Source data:
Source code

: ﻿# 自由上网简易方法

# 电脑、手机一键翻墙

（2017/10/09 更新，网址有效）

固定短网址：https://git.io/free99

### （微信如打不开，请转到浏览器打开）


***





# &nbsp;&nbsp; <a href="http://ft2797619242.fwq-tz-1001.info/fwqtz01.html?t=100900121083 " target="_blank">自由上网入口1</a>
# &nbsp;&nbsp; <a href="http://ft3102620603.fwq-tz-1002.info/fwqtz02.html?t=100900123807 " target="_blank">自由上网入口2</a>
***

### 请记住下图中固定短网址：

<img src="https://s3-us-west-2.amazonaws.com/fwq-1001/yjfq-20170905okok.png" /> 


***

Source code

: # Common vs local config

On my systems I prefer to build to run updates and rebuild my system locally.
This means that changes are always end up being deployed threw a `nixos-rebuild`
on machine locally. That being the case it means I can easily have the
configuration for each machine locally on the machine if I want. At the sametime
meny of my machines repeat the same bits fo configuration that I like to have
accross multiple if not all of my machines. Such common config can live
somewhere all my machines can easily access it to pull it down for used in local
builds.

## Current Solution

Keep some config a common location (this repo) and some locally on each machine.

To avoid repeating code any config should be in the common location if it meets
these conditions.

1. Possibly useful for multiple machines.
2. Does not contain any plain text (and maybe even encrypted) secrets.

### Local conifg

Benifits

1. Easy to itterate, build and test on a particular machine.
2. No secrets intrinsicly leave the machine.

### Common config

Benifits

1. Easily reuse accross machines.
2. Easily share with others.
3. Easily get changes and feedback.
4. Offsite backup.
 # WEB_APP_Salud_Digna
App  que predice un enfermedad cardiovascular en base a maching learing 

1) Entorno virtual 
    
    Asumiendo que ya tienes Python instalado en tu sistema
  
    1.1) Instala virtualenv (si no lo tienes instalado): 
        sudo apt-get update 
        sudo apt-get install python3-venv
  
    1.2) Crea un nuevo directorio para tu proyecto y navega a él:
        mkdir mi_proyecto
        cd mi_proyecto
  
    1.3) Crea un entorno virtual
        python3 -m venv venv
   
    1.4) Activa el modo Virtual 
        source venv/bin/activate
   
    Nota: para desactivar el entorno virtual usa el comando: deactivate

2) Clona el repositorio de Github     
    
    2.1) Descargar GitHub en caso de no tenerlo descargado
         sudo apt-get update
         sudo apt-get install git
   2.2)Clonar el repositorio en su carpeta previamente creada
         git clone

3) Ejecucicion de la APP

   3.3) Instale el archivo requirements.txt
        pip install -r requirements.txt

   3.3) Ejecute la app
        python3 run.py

What the exercise asks:
Copy out every record again, letter for letter.

Answer for the task:
Source code

: ﻿# 自由上网简易方法

# 电脑、手机一键翻墙

（2017/10/09 更新，网址有效）

固定短网址：https://git.io/free99

### （微信如打不开，请转到浏览器打开）


***





# &nbsp;&nbsp; <a href="http://ft2797619242.fwq-tz-1001.info/fwqtz01.html?t=100900121083 " target="_blank">自由上网入口1</a>
# &nbsp;&nbsp; <a href="http://ft3102620603.fwq-tz-1002.info/fwqtz02.html?t=100900123807 " target="_blank">自由上网入口2</a>
***

### 请记住下图中固定短网址：

<img src="https://s3-us-west-2.amazonaws.com/fwq-1001/yjfq-20170905okok.png" /> 


***

Source code

: # Common vs local config

On my systems I prefer to build to run updates and rebuild my system locally.
This means that changes are always end up being deployed threw a `nixos-rebuild`
on machine locally. That being the case it means I can easily have the
configuration for each machine locally on the machine if I want. At the sametime
meny of my machines repeat the same bits fo configuration that I like to have
accross multiple if not all of my machines. Such common config can live
somewhere all my machines can easily access it to pull it down for used in local
builds.

## Current Solution

Keep some config a common location (this repo) and some locally on each machine.

To avoid repeating code any config should be in the common location if it meets
these conditions.

1. Possibly useful for multiple machines.
2. Does not contain any plain text (and maybe even encrypted) secrets.

### Local conifg

Benifits

1. Easy to itterate, build and test on a particular machine.
2. No secrets intrinsicly leave the machine.

### Common config

Benifits

1. Easily reuse accross machines.
2. Easily share with others.
3. Easily get changes and feedback.
4. Offsite backup.
 # WEB_APP_Salud_Digna
App  que predice un enfermedad cardiovascular en base a maching learing 

1) Entorno virtual 
    
    Asumiendo que ya tienes Python instalado en tu sistema
  
    1.1) Instala virtualenv (si no lo tienes instalado): 
        sudo apt-get update 
        sudo apt-get install python3-venv
  
    1.2) Crea un nuevo directorio para tu proyecto y navega a él:
        mkdir mi_proyecto
        cd mi_proyecto
  
    1.3) Crea un entorno virtual
        python3 -m venv venv
   
    1.4) Activa el modo Virtual 
        source venv/bin/activate
   
    Nota: para desactivar el entorno virtual usa el comando: deactivate

2) Clona el repositorio de Github     
    
    2.1) Descargar GitHub en caso de no tenerlo descargado
         sudo apt-get update
         sudo apt-get install git
   2.2)Clonar el repositorio en su carpeta previamente creada
         git clone

3) Ejecucicion de la APP

   3.3) Instale el archivo requirements.txt
        pip install -r requirements.txt

   3.3) Ejecute la app
        python3 run.py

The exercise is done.